What this task involves ->
Nothing but a number belongs in the answer: the count of lines below that contain the word "soros".

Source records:

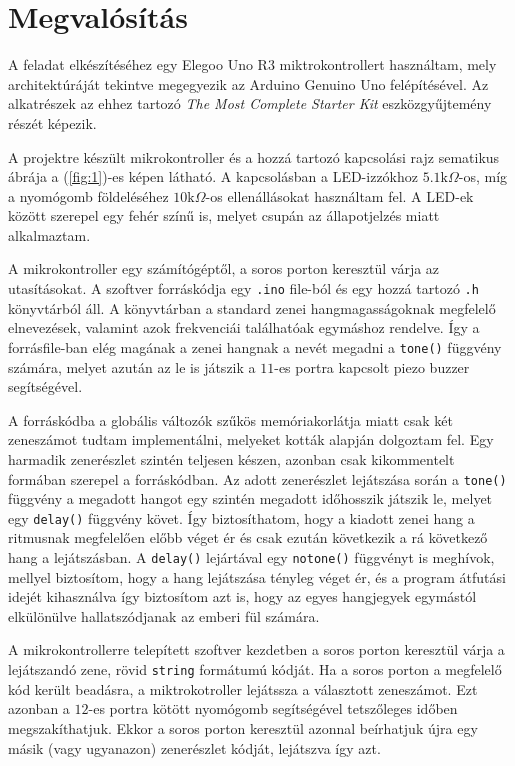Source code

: \documentclass[12pt, a4paper]{article}
\begin{document}
\section{Megvalósítás}
A feladat elkészítéséhez egy Elegoo Uno R3 miktrokontrollert használtam, mely architektúráját tekintve megegyezik az Arduino Genuino Uno felépítésével. Az alkatrészek az ehhez tartozó \emph{The Most Complete Starter Kit} eszközgyűjtemény részét képezik. \par
A projektre készült mikrokontroller és a hozzá tartozó kapcsolási rajz sematikus ábrája a (\ref{fig:1})-es képen látható. A kapcsolásban a LED-izzókhoz $5.1 \text{k} \Omega$-os, míg a nyomógomb földeléséhez $10 \text{k} \Omega$-os ellenállásokat használtam fel. A LED-ek között szerepel egy fehér színű is, melyet csupán az állapotjelzés miatt alkalmaztam. \par
A mikrokontroller egy számítógéptől, a soros porton keresztül várja az utasításokat. A szoftver forráskódja egy \texttt{.ino} file-ból és egy hozzá tartozó \texttt{.h} könyvtárból áll. A könyvtárban a standard zenei hangmagasságoknak megfelelő elnevezések, valamint azok frekvenciái találhatóak egymáshoz rendelve. Így a forrásfile-ban elég magának a zenei hangnak a nevét megadni a \texttt{tone()} függvény számára, melyet azután az le is játszik a $11$-es portra kapcsolt piezo buzzer segítségével. \par
A forráskódba a globális változók szűkös memóriakorlátja miatt csak két zeneszámot tudtam implementálni, melyeket kották alapján dolgoztam fel. Egy harmadik zenerészlet szintén teljesen készen, azonban csak kikommentelt formában szerepel a forráskódban. Az adott zenerészlet lejátszása során a \texttt{tone()} függvény a megadott hangot egy szintén megadott időhosszik játszik le, melyet egy \texttt{delay()} függvény követ. Így biztosíthatom, hogy a kiadott zenei hang a ritmusnak megfelelően előbb véget ér és csak ezután következik a rá következő hang a lejátszásban. A \texttt{delay()} lejártával egy \texttt{notone()} függvényt is meghívok, mellyel biztosítom, hogy a hang lejátszása tényleg véget ér, és a program átfutási idejét kihasználva így biztosítom azt is, hogy az egyes hangjegyek egymástól elkülönülve hallatszódjanak az emberi fül számára. \par
A mikrokontrollerre telepített szoftver kezdetben a soros porton keresztül várja a lejátszandó zene, rövid \texttt{string} formátumú kódját. Ha a soros porton a megfelelő kód került beadásra, a miktrokotroller lejátssza a választott zeneszámot. Ezt azonban a $12$-es portra kötött nyomógomb segítségével tetszőleges időben megszakíthatjuk. Ekkor a soros porton keresztül azonnal beírhatjuk újra egy másik (vagy ugyanazon) zenerészlet kódját, lejátszva így azt.
\end{document}
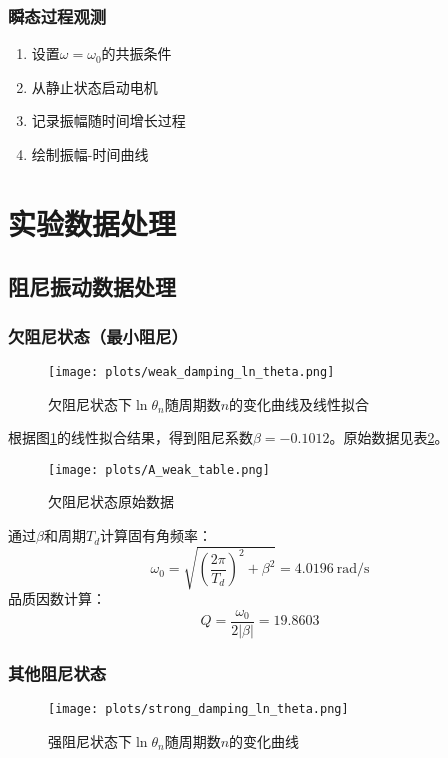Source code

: \documentclass[UTF8]{ctexart}
\begin{document}
\subsubsection{瞬态过程观测}
\begin{enumerate}
\item 设置$\omega=\omega_0$的共振条件
\item 从静止状态启动电机
\item 记录振幅随时间增长过程
\item 绘制振幅-时间曲线
\end{enumerate}

\section{实验数据处理}

\subsection{阻尼振动数据处理}

\subsubsection{欠阻尼状态（最小阻尼）}
\begin{figure}[H]
    \centering
    \texttt{[image: plots/weak\_damping\_ln\_theta.png]}
    \caption{欠阻尼状态下$\ln\theta_n$随周期数$n$的变化曲线及线性拟合}
    \label{fig:weak_ln_theta}
\end{figure}

根据图\ref{fig:weak_ln_theta}的线性拟合结果，得到阻尼系数$\beta = -0.1012$。原始数据见表\ref{tab:A_weak}。

\begin{figure}[H]
    \centering
    \texttt{[image: plots/A\_weak\_table.png]}
    \caption{欠阻尼状态原始数据}
    \label{tab:A_weak}
\end{figure}

通过$\beta$和周期$T_d$计算固有角频率：
\[
\omega_0 = \sqrt{\left(\frac{2\pi}{T_d}\right)^2 + \beta^2} = 4.0196\ \text{rad/s}
\]
品质因数计算：
\[
Q = \frac{\omega_0}{2|\beta|} = 19.8603
\]

\subsubsection{其他阻尼状态}
\begin{figure}[H]
    \centering
    \texttt{[image: plots/strong\_damping\_ln\_theta.png]}
    \caption{强阻尼状态下$\ln\theta_n$随周期数$n$的变化曲线}
    \label{fig:strong_ln_theta}
\end{figure}
\end{document}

Answer to this exercise ->
2